I have never subscribed to the false notion of being “fashionably late.” I’m not talking about being five to fifteen minutes behind schedule. Life happens and traffic lights, parking, or a misplaced set of keys can throw anyone off for a few minutes. I’m talking about showing up one full hour late, rushing into the event sweaty, hair a mess, and acting like you’ve just graced the party with your presence. That’s not fashionably late. It’s plain inconsiderate.
To me, punctuality is one of the simplest signs of maturity and respect. It says a lot about how a person organizes themselves and how much they value other people’s time. Growing up, I was always taught to be on time because the clock does not revolve around you. If someone has agreed to meet you at a certain hour, it is arrogant to assume they will sit around waiting while you finish whatever delayed you. Being late consistently is not just bad planning. It is dismissive of the people who actually showed up when they said they would.
And here is the part that frustrates me most. The little white lies. I have noticed that friends who are chronically late will avoid admitting how behind they really are. They will text “five minutes away” while still in pajamas, or “just parking” when they have not even left home. If you were simply on time, there would be no need for fibs or the irritation that comes with them.
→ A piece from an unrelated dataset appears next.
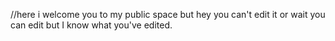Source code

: //here i welcome you to my public space but hey you can't edit it or wait you can edit but I know what you've edited.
That said, I do allow one exception when it comes to honesty. If you have friends who are perpetually late, the best strategy is to lie to them a little. Tell them to meet you fifteen minutes earlier than you actually plan to start. More often than not, they will arrive right on time and nobody’s patience is tested. I endorse this method wholeheartedly. I have spent enough afternoons waiting in my car outside restaurants for thirty minutes while my friends “get ready.” It is not fun and you should not have to deal with it either.
Sometimes I wish habitual latecomers could feel what it is like to be on the receiving end of their behavior. But I could never bring myself to do that to someone else. It feels cruel to waste time intentionally and they’ll learn eventually, it’s not anyone’s job to teach other people how to be on time. The only thing you can do is try to remind them that not everyone will be as gracious as you are.
Still, I recognize not everyone grew up with punctual parents. Habits are hard to break when lateness was the household norm. But at some point, you have to take responsibility. The world does not wait forever and neither will your friends.